The fourteenth written request to charge before argument was improperly refused:

“(14) The Cleveland City Railway Company was only required to transport the cars of the Lake Shore Electric Company to and around the public square and back to Rocky river, unless you find that by mutual agreement between the parties a different point of destination in the city of Cleveland was agreed upon between the parties.”
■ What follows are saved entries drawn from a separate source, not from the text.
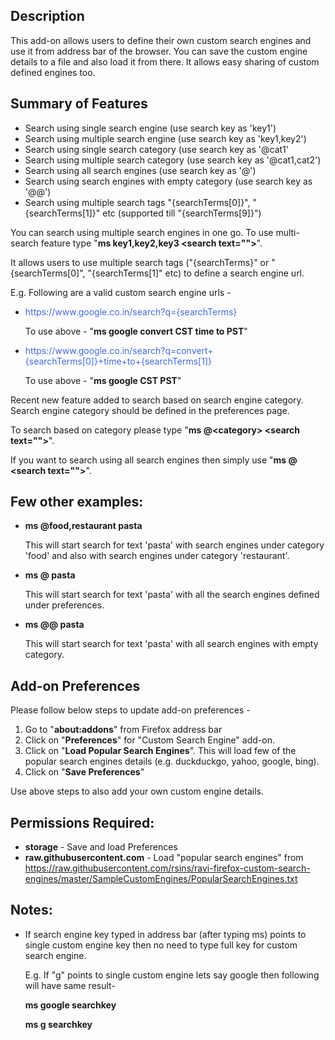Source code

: ## Description
This add-on allows users to define their own custom search engines and use it from address bar of the browser. You can save the custom engine details to a file and also load it from there. It allows easy sharing of custom defined engines too.


## Summary of Features
* Search using single search engine (use search key as 'key1')
* Search using multiple search engine (use search key as 'key1,key2')
* Search using single search category (use search key as '@cat1'
* Search using multiple search category (use search key as '@cat1,cat2')
* Search using all search engines (use search key as '@')
* Search using search engines with empty category (use search key as '@@')
* Search using multiple search tags "{searchTerms[0]}", "{searchTerms[1]}" etc (supported till "{searchTerms[9]}")


You can search using multiple search engines in one go. To use multi-search feature type "**ms key1,key2,key3 \<search text=""\>**".

It allows users to use multiple search tags ("{searchTerms}" or "{searchTerms[0]", "{searchTerms[1]" etc) to define a search engine url.

E.g. Following are a valid custom search engine urls -

* <div style="display: inline; color: RoyalBlue">https://www.google.co.in/search?q={searchTerms}</div>

    To use above - "**ms google convert CST time to PST**"

* <div style="display: inline; color: RoyalBlue">https://www.google.co.in/search?q=convert+{searchTerms[0]}+time+to+{searchTerms[1]}</div>

    To use above - "**ms google CST PST**"


Recent new feature added to search based on search engine category. Search engine category should be defined in the preferences page.

To search based on category please type "**ms @\<category\> \<search text=""\>**".

If you want to search using all search engines then simply use "**ms @ \<search text=""\>**".

## Few other examples:
* **ms @food,restaurant pasta**

    This will start search for text 'pasta' with search engines under category 'food' and also with search engines under category 'restaurant'.

* **ms @ pasta**

    This will start search for text 'pasta' with all the search engines defined under preferences.

* **ms @@ pasta**

    This will start search for text 'pasta' with all search engines with empty category.


## Add-on Preferences
Please follow below steps to update add-on preferences -

1. Go to "**about:addons**" from Firefox address bar
2. Click on "**Preferences**" for "Custom Search Engine" add-on.
3. Click on "**Load Popular Search Engines**". This will load few of the popular search engines details (e.g. duckduckgo, yahoo, google, bing).
4. Click on "**Save Preferences**"

Use above steps to also add your own custom engine details.

## Permissions Required:
* **storage** - Save and load Preferences
* **raw.githubusercontent.com** - Load "popular search engines" from https://raw.githubusercontent.com/rsins/ravi-firefox-custom-search-engines/master/SampleCustomEngines/PopularSearchEngines.txt


## Notes:
* If search engine key typed in address bar (after typing ms) points to single custom engine key then no need to type full key for custom search engine.

    E.g. If "g" points to single custom engine lets say google then following will have same result-
    
    **ms google searchkey**
    
    **ms g searchkey**
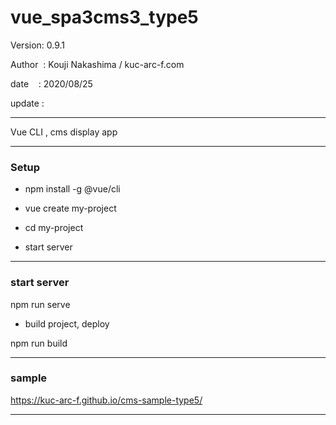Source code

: ﻿# vue_spa3cms3_type5

 Version: 0.9.1

 Author  : Kouji Nakashima / kuc-arc-f.com

 date    : 2020/08/25

 update : 

***

Vue CLI , cms display app

***
### Setup

* npm install -g @vue/cli

* vue create my-project

* cd my-project

* start server

***
### start server
npm run serve

* build project, deploy

npm run build

***
### sample

https://kuc-arc-f.github.io/cms-sample-type5/

***

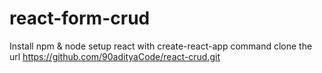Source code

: # react-form-crud
Install npm & node
setup react with create-react-app command
clone the url https://github.com/90adityaCode/react-crud.git
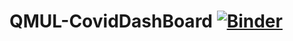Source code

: # QMUL-CovidDashBoard [![Binder](https://mybinder.org/badge_logo.svg)](https://mybinder.org/v2/gh/s890126/QMUL-CovidDashBoard.git/HEAD?urlpath=voila%2Frender%2FDashboard.ipynb)
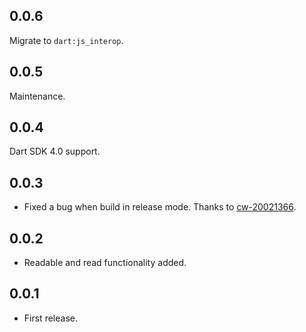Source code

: ## 0.0.6

Migrate to `dart:js_interop`.

## 0.0.5

Maintenance.

## 0.0.4

Dart SDK 4.0 support.

## 0.0.3

* Fixed a bug when build in release mode. Thanks to [cw-20021366](https://github.com/cw-20021366).

## 0.0.2

* Readable and read functionality added.

## 0.0.1

* First release.
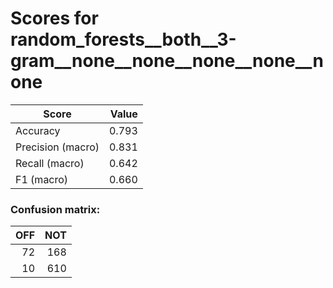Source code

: # Scores for random_forests__both__3-gram__none__none__none__none__none
|      Score      |Value|
|-----------------|----:|
|Accuracy         |0.793|
|Precision (macro)|0.831|
|Recall (macro)   |0.642|
|F1 (macro)       |0.660|

### Confusion matrix:
|OFF|NOT|
|--:|--:|
| 72|168|
| 10|610|
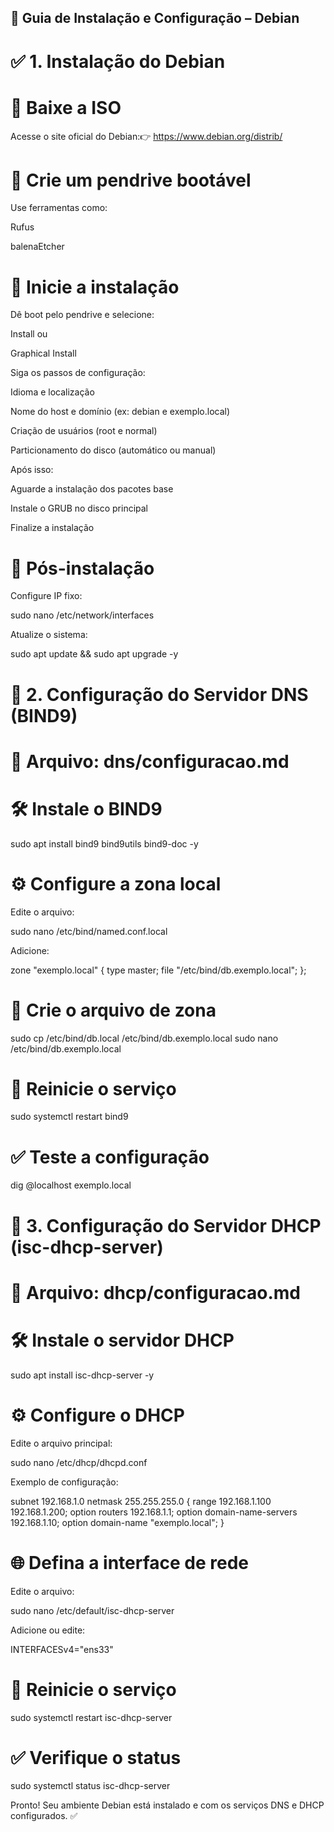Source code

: ## 📘 Guia de Instalação e Configuração – Debian

# ✅ 1. Instalação do Debian

# 🔽 Baixe a ISO

Acesse o site oficial do Debian:👉 https://www.debian.org/distrib/

# 📏 Crie um pendrive bootável

Use ferramentas como:

Rufus

balenaEtcher

# 🚀 Inicie a instalação

Dê boot pelo pendrive e selecione:

Install ou

Graphical Install

Siga os passos de configuração:

Idioma e localização

Nome do host e domínio (ex: debian e exemplo.local)

Criação de usuários (root e normal)

Particionamento do disco (automático ou manual)

Após isso:

Aguarde a instalação dos pacotes base

Instale o GRUB no disco principal

Finalize a instalação

# 🔧 Pós-instalação

Configure IP fixo:

sudo nano /etc/network/interfaces

Atualize o sistema:

sudo apt update && sudo apt upgrade -y

# 📡 2. Configuração do Servidor DNS (BIND9)

# 📁 Arquivo: dns/configuracao.md

# 🛠️ Instale o BIND9

sudo apt install bind9 bind9utils bind9-doc -y

# ⚙️ Configure a zona local

Edite o arquivo:

sudo nano /etc/bind/named.conf.local

Adicione:

zone "exemplo.local" {
  type master;
  file "/etc/bind/db.exemplo.local";
};

# 📄 Crie o arquivo de zona

sudo cp /etc/bind/db.local /etc/bind/db.exemplo.local
sudo nano /etc/bind/db.exemplo.local

# 🔄 Reinicie o serviço

sudo systemctl restart bind9

# ✅ Teste a configuração

dig @localhost exemplo.local

# 🧯 3. Configuração do Servidor DHCP (isc-dhcp-server)

# 📁 Arquivo: dhcp/configuracao.md

# 🛠️ Instale o servidor DHCP

sudo apt install isc-dhcp-server -y

# ⚙️ Configure o DHCP

Edite o arquivo principal:

sudo nano /etc/dhcp/dhcpd.conf

Exemplo de configuração:

subnet 192.168.1.0 netmask 255.255.255.0 {
  range 192.168.1.100 192.168.1.200;
  option routers 192.168.1.1;
  option domain-name-servers 192.168.1.10;
  option domain-name "exemplo.local";
}

# 🌐 Defina a interface de rede

Edite o arquivo:

sudo nano /etc/default/isc-dhcp-server

Adicione ou edite:

INTERFACESv4="ens33"

# 🔄 Reinicie o serviço

sudo systemctl restart isc-dhcp-server

# ✅ Verifique o status

sudo systemctl status isc-dhcp-server

Pronto! Seu ambiente Debian está instalado e com os serviços DNS e DHCP configurados. ✅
While, as indicated in the general charge, a presumption may arise from the regular routing of the suburban cars in question, for months before the accident, to' the new terminal beyond the defendant’s tracks, that this was done by consent of the parties within the express contemplation of the original contracts (to one of which both city companies and all the interurban companies were parties), yet such presumption was clearly rebuttable, and it was for the jury to say whether the preponderance of the evidence showed that the crew of the car were at the time of the accident in defendant’s service and the car itself in the defendant’s custody. Unless the jury found an express or implied agreement, supplemental to the original contract, which would support these claims, the defendant company could not be held liable for plaintiff’s injury beyond its own line. The special finding of the fact by the jury, implying that the car was turning westward on the defendant’s tracks, instead of eastward on the track of the other city company, though supported by some evidence, is reconcilable with all the evidence only on the theory that the car started to turn westward by oversight of the motorman in failing to throw the switch.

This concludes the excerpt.